By Sara Sammons
It’s common for people to open their first credit card in college, and for good reason. We’re old enough to have one under our name, we’re making big purchases we might want to finance (like furniture) and, eventually, we’re starting to thinking about leasing apartments or buying cars after we graduate.
It also can’t be ignored that credit cards are glamorous. We can buy whatever we want with money that isn’t ours? We don’t have to pay it all back at once, and the payments we do need to make are pretty small compared to the whole balance.

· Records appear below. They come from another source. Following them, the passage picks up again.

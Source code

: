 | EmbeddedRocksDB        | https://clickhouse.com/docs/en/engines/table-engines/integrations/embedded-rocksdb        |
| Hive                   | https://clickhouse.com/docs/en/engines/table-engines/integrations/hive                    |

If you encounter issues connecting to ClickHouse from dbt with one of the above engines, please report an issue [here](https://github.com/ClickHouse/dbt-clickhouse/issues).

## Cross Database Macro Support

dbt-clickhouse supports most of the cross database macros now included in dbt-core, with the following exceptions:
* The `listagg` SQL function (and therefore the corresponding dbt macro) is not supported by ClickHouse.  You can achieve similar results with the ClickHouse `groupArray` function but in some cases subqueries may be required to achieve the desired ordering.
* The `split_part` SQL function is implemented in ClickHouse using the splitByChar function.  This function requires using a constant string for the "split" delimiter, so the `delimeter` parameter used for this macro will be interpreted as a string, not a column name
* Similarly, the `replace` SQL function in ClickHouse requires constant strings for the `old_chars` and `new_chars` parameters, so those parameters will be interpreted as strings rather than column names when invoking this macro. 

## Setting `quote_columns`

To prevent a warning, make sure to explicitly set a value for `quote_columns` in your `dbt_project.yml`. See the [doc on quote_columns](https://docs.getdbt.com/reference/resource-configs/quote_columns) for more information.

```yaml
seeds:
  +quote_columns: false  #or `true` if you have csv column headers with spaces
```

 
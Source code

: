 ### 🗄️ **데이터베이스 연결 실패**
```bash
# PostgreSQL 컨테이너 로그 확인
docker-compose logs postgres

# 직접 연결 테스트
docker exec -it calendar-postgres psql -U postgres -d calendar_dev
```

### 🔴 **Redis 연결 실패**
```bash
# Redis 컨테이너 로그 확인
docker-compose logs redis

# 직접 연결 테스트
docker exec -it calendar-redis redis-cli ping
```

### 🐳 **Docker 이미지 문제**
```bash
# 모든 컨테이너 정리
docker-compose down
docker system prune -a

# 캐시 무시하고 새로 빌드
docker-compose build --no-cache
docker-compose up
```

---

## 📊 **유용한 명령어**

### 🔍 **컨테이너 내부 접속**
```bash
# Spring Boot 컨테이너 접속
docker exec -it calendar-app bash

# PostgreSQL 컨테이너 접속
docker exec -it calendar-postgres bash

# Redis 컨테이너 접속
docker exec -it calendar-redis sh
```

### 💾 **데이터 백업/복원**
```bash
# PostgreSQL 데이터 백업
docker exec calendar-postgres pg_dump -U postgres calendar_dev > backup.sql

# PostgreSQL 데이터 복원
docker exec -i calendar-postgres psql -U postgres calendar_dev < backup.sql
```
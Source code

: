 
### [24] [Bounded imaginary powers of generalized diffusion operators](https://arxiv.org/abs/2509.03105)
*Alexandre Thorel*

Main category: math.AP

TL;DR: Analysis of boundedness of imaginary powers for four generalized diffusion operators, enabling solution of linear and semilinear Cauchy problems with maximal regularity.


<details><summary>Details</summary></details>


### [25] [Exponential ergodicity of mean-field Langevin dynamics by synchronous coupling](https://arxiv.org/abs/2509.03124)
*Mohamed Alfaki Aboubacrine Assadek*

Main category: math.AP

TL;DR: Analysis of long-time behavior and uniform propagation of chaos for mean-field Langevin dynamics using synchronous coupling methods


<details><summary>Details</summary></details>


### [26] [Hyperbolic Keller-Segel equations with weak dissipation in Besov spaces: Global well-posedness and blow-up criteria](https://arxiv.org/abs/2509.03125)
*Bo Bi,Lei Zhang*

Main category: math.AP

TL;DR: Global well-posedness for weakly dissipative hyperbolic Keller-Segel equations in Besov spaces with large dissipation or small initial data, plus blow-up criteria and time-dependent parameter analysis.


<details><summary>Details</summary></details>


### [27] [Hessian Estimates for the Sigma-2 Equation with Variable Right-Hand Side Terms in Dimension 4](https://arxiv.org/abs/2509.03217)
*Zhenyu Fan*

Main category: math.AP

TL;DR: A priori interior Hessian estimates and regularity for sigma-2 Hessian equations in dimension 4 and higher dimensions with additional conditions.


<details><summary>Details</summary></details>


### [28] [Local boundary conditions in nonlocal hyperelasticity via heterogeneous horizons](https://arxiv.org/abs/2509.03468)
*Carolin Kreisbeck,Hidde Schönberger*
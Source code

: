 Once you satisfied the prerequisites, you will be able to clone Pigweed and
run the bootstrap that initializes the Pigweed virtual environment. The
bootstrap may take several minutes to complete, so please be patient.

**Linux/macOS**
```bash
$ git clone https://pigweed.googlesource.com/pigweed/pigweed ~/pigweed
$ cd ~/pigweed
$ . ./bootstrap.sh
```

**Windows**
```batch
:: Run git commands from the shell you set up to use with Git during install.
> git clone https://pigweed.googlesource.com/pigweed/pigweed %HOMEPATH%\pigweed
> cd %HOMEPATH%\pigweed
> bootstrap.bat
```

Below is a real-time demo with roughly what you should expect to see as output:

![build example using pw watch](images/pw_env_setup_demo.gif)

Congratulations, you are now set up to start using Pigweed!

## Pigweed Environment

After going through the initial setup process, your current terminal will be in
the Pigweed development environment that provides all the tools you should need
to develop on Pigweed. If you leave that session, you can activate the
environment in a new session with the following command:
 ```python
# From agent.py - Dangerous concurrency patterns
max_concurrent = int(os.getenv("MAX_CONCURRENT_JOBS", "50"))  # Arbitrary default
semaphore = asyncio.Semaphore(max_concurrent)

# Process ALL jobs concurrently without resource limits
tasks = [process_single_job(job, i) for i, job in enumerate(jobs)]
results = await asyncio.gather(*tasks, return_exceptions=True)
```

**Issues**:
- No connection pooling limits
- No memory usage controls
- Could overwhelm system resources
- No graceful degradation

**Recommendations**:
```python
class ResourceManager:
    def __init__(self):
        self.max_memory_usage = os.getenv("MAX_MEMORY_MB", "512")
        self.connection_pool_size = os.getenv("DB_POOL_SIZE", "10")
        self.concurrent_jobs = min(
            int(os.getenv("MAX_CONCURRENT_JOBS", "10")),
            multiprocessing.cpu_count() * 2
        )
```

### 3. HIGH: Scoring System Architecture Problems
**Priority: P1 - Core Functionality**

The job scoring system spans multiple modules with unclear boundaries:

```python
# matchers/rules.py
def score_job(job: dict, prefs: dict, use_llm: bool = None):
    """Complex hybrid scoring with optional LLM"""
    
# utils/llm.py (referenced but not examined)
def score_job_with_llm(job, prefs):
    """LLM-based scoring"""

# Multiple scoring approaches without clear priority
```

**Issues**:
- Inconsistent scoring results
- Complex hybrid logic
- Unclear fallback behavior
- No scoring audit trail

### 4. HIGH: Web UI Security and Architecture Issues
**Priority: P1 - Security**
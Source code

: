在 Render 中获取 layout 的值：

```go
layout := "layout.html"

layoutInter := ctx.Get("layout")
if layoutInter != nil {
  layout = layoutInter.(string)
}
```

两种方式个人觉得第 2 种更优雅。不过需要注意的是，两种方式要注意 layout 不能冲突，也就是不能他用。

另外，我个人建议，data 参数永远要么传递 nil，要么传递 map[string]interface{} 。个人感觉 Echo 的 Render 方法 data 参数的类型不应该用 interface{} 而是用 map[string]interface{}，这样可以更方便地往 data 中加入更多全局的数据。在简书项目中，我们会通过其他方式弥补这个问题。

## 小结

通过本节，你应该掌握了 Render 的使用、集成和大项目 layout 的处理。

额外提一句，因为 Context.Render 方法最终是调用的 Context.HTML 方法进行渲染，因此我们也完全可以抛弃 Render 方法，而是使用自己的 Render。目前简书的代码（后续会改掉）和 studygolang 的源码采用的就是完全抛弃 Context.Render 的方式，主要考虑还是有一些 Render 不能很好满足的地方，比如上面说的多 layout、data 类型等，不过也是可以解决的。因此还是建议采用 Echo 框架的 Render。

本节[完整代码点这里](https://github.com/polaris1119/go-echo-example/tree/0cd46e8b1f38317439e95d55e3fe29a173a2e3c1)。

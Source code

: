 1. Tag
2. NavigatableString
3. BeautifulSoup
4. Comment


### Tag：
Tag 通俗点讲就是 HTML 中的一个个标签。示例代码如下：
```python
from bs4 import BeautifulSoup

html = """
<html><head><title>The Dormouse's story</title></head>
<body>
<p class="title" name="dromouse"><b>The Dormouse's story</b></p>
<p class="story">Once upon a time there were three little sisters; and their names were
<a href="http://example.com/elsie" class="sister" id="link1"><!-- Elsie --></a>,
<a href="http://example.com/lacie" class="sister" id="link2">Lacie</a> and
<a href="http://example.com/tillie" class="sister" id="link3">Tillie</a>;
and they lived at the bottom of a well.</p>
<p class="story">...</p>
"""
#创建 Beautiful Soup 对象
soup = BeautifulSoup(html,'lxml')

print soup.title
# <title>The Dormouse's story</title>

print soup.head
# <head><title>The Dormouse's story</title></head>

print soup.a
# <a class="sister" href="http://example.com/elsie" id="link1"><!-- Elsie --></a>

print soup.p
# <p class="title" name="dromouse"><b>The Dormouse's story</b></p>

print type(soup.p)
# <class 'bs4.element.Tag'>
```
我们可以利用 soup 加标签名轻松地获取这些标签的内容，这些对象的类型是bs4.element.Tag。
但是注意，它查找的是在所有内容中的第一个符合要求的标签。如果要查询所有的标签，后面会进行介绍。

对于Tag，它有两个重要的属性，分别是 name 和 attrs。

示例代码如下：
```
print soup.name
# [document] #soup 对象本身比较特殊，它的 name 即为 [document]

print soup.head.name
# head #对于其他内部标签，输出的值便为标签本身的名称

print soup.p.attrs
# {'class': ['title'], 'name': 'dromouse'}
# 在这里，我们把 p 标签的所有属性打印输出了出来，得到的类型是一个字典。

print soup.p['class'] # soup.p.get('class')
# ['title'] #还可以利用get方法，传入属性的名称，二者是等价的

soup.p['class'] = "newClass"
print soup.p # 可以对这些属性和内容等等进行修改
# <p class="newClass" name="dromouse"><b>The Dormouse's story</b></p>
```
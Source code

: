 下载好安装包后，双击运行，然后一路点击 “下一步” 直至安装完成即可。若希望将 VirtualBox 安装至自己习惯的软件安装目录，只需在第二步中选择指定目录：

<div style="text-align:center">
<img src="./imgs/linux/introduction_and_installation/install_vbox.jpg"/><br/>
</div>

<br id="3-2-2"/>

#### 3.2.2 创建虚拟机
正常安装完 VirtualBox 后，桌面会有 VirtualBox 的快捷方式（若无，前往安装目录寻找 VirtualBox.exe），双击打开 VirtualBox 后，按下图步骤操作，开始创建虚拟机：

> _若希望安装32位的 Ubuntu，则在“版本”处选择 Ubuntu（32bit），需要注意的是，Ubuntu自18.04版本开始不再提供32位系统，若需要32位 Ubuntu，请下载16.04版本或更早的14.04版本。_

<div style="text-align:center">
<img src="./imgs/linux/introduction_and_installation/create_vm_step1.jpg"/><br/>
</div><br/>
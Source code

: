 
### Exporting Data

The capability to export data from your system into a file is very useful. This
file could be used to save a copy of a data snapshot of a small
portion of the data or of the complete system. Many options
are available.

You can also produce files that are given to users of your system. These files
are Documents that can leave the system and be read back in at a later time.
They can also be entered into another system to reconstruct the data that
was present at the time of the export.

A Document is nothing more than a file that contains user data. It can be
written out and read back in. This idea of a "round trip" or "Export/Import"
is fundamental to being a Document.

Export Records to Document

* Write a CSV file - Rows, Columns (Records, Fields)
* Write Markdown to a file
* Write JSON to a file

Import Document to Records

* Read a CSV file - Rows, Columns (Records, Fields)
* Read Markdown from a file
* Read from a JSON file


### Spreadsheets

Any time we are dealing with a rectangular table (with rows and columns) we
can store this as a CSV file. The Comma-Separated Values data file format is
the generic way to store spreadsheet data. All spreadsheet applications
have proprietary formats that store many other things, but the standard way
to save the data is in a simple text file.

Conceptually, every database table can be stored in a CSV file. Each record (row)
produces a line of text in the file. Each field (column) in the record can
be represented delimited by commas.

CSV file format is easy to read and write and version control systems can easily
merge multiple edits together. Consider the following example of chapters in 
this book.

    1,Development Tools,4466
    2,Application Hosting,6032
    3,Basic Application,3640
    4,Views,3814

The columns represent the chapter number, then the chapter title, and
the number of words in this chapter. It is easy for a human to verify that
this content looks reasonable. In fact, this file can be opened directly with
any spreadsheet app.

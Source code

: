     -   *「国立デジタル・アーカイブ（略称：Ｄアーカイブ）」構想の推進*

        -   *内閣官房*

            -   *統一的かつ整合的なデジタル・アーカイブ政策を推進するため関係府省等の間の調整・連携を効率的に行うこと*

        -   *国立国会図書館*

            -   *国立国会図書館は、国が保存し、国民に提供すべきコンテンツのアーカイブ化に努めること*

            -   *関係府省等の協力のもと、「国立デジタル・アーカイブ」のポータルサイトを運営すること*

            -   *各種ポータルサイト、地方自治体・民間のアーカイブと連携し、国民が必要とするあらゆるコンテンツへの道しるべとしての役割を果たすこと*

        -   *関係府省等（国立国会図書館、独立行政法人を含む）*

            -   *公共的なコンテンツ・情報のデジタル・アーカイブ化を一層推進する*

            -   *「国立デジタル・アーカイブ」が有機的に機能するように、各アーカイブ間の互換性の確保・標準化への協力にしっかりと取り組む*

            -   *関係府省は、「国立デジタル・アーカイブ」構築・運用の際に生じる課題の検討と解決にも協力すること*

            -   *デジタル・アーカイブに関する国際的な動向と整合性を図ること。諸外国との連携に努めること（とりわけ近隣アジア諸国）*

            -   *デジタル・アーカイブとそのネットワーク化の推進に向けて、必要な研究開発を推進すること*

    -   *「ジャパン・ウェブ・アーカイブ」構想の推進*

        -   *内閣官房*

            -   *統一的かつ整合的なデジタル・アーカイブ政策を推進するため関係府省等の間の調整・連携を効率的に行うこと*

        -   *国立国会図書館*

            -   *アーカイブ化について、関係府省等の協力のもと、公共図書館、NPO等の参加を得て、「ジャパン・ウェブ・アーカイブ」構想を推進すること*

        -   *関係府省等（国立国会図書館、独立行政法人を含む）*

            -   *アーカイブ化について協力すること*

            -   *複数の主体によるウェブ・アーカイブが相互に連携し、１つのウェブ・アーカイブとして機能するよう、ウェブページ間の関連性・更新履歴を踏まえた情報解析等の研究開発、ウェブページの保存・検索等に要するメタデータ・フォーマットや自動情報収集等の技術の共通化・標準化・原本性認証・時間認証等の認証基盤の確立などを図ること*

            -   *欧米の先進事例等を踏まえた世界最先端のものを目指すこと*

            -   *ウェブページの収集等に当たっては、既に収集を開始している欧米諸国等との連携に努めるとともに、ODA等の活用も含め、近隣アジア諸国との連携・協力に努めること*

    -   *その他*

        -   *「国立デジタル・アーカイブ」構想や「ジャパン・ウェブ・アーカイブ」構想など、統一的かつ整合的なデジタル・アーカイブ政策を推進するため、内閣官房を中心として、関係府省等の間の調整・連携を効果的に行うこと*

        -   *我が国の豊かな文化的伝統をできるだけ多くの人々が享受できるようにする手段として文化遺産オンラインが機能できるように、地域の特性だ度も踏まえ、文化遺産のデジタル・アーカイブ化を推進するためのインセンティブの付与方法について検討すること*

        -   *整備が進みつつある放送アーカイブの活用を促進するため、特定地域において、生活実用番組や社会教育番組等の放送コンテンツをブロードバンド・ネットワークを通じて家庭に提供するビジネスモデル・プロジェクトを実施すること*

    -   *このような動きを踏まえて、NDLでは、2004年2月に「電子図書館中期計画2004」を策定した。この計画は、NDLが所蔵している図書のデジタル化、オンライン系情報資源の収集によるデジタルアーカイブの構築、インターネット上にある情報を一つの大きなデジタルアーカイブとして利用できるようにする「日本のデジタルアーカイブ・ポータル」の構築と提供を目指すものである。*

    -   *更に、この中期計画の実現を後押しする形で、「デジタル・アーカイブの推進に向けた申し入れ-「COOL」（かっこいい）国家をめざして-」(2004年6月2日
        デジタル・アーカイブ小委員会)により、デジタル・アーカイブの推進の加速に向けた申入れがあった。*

I got a student credit card my sophomore year of college to help me build credit and finance some things for my new apartment. I had a pretty good job at the time, so I got approved for larger balances almost immediately. I’d use it smartly though, I told myself, careful to set aside money to pay it off every month.
Credit card companies know about students’ wants and needs, though, and they’re clever enough to sweeten the deal. The Discover Student Cash back card, for instance, gives the user statement credit for all the money they spend, usually between one and five percent. Many different cards, especially those marketed to students, don’t charge APR for several months, meaning the balance doesn’t accrue interest.
When we’re worrying about classes, part-time jobs, friends and extracurriculars, that balance can shoot up fast. It’s easy to think “Well, there’s no interest on it yet, so I’ll just keep making the minimum payment until I get Christmas money or something.”
But once that interest starts hitting, it’s severe. Cards available to those with no credit history already have higher-than-average APR rates, but those with student perks can charge even more. The Discover Student Chrome card, popular with college students, charges 17.49% on top of the balance. Wells Fargo’s comparable cards charge 19.99%.
So, if you have a $100 statement balance, it goes up to about $120 in just one month. This will continue to grow, charging higher and higher interest as the balance grows.
I tried hard to use my card responsibly, and did pretty well for the first year-and-a-half or so. Then, I lost my job and moved again, and emergency medical bills racked up my balance. This was coincidentally the time my no-APR deal expired. Money became really tight for me, and I struggled to make the minimum payment every month. My card, which originally had a $500 limit, skyrocketed to a balance of over $2000 pretty quickly.
Having debt isn’t necessarily a problem. After all, almost all of us are sitting on an obscene amount of student loans. If you make the payments on time, your credit score won’t suffer terribly. However, that’s still real money you have to pay off. The little number you see in your phone can grow, and it can really affect you in the future if it doesn’t get taken care of.
College is awesome, and the financial freedom we have can be fun and rewarding, but it comes with its responsibilities. Making sure we can handle what gets thrown at us is important to that freedom.
Sammons is a senior at the University of Missouri, studying journalism.